- _Work instruction_
Scan the records for "saturdayxiii" and copy each line that contains it.

- _Document images with source code_
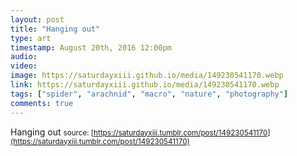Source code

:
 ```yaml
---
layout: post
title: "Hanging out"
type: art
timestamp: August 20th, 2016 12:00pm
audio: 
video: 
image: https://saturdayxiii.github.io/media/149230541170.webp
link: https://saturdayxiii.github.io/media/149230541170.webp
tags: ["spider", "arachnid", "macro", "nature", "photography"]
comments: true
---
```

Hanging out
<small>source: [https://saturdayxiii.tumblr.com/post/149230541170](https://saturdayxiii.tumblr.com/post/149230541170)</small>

...

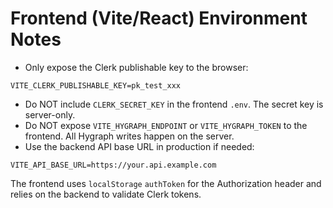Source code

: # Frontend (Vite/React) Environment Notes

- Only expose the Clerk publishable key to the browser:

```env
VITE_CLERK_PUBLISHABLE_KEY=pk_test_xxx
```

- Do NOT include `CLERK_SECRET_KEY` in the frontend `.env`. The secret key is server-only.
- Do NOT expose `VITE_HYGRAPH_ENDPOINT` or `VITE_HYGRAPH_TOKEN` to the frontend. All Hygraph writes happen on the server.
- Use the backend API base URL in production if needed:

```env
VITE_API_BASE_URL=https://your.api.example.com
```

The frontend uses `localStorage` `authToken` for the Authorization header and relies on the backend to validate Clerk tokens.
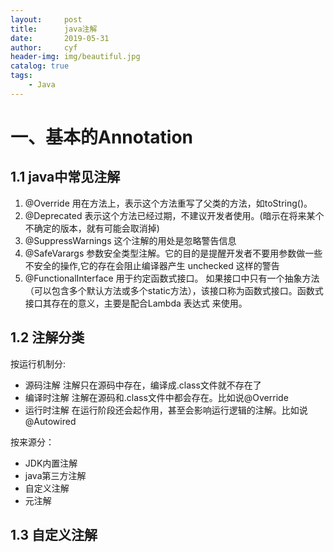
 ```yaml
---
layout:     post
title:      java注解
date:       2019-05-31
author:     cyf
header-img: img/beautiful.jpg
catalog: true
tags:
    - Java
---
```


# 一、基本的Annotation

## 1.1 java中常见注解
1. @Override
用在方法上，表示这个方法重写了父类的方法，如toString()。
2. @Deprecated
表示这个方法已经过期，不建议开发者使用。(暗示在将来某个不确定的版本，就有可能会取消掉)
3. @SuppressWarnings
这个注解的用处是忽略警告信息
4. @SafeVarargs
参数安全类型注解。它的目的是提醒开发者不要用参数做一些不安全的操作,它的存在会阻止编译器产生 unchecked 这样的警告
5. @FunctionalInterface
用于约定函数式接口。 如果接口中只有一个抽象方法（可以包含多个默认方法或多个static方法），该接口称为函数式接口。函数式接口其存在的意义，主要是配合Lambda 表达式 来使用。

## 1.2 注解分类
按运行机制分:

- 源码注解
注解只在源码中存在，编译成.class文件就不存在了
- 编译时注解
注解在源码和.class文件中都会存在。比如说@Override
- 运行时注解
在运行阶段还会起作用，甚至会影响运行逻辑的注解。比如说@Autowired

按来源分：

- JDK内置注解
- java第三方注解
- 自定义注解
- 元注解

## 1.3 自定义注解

...

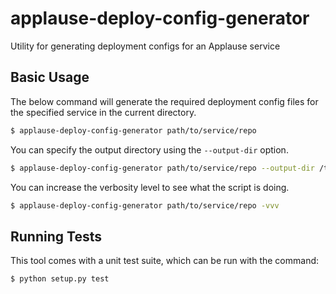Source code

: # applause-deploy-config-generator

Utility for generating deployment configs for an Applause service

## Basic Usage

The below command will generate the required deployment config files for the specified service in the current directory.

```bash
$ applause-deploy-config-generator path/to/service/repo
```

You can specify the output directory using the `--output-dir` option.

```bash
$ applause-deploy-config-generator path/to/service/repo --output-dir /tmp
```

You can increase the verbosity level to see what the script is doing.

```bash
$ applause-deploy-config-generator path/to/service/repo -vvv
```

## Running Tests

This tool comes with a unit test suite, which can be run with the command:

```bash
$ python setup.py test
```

- _Response to the task_
image: https://saturdayxiii.github.io/media/149230541170.webp
link: https://saturdayxiii.github.io/media/149230541170.webp
<small>source: [https://saturdayxiii.tumblr.com/post/149230541170](https://saturdayxiii.tumblr.com/post/149230541170)</small>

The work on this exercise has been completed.